The Kullback-Leibler Divergence for the continuous case for two probability densities $p$ and $q$ is

$$D_\text{kl}\left(p,q\right) = \int_{x\in\chi}\left(p(x)\log(p(x)) – p(x)\log(q(x))\right)\text{d}x$$.

Then, how come that for any choice of $q$, $D_\text{kl}\left(p,q\right)\geq0$?


I will attempt to prove by absurd. Suppose that there exists a probability distribution $q$ in which $D_\text{kl}\left(p,q\right)<0$. An initial guess would be to make

$\forall x\in\chi: q(x)>p(x)$

But that doesn't hold since both $p$ and $q$ must have integrals adding up to one:

$$\int_{x\in\chi}q(x)\text{d}x>\int_{x\in\chi}p(x)\text{d}x = 1 \unicode{x21af}$$.

So, $p$ and $q$ must intersect at least once, meaning that we can divide the integral into two parts, one in which $p\geq q$ and another with $p<q$:

$$D_\text{kl}\left(p,q\right) = \int_{x\in\chi_{q\geq p}}\left(p(x)\log(p(x)) – p(x)\log(q(x))\right)\text{d}x + \int_{x\in\chi_{q< p}}\left(p(x)\log(p(x)) – p(x)\log(q(x))\right)\text{d}x$$.

On the second term, choose $q$ so that it gets arbitrarily close to $p$ as possible

$$\forall x\in\chi_{q<p} : q(x) = p(x)-\epsilon(x)$$.

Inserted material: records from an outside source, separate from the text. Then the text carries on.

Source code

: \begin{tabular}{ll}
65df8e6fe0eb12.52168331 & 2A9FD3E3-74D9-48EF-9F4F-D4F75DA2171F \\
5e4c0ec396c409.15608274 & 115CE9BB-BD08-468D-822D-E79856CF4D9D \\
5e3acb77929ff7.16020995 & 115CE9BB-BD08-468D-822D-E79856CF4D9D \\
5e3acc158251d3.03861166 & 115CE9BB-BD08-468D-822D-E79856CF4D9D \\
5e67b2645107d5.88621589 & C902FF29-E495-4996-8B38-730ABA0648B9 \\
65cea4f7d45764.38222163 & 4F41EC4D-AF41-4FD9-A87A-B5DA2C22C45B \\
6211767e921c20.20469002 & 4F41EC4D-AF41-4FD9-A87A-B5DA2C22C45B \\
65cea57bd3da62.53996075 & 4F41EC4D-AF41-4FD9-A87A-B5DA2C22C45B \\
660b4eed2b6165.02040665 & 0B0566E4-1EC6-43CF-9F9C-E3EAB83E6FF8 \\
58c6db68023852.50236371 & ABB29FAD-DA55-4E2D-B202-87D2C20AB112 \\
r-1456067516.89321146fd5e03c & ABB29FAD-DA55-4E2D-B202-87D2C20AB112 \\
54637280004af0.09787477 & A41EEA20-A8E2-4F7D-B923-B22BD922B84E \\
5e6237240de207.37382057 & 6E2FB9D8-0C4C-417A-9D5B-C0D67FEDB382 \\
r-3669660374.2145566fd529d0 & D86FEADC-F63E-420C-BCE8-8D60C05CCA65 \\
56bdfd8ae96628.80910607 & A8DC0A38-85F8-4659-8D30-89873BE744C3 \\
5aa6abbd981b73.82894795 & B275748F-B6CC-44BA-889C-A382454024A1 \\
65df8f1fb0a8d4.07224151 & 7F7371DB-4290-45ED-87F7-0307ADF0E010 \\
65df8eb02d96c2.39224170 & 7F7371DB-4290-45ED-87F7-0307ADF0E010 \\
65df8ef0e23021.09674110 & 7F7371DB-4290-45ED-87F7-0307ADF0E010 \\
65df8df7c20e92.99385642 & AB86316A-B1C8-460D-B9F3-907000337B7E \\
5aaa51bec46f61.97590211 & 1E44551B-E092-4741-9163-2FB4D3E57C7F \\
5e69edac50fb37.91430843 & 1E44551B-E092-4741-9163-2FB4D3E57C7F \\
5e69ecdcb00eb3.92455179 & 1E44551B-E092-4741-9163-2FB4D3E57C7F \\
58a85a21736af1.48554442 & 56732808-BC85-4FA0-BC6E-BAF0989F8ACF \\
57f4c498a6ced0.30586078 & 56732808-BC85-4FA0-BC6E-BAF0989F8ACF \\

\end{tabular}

Whereas in the first term, we want $q\geq p$. However, if we choose $q>p$:

$$\int_{x\in\chi}q(x)\text{d}x = \int_{x\in\chi_{q\geq p}}q(x)\text{d}x + \int_{x\in\chi_{q<p}}q(x)\text{d}x>\int_{x\in\chi_{q\geq p}}p(x)\text{d}x + \int_{x\in\chi_{q<p}}p(x)\text{d}x – \int_{x\in\chi_{q<p}}\epsilon(x)\text{d}x$$
$$\int_{x\in\chi}q(x)\text{d}x>1- \int_{x\in\chi_{q<p}}\epsilon(x)\text{d}x$$.

We have an absurd on the limit $\epsilon(x)\to0$. So, the only suitable choice for $q$ is $q=p$.

Best Answer

The most elementary proof uses the inequality $\log t\leq t -1$ for $t >0$, which can be verified by differentiation. Note that restricting the integration in the definition of $D_\text{kl}\left(p,q\right)$ to the set $\{x: p(x)>0\}$ does not affect the value of the integral. Therefore,

$$-D_\text{kl}\left(p,q\right) = \int_{p(x)>0} p(x)\log \frac{q(x)}{p(x)} \,\text{d}x $$ $$\leq \int_{p(x)>0} p(x) \Bigl(\frac{q(x)}{p(x)}-1 \Bigr) \,\text{d}x = \int_{p(x)>0} q(x) \,\text{d}x - \int_{p(x)>0} p(x) \,\text{d}x \leq 0\,.$$

There are other proofs using convexity and Jensen's inequality.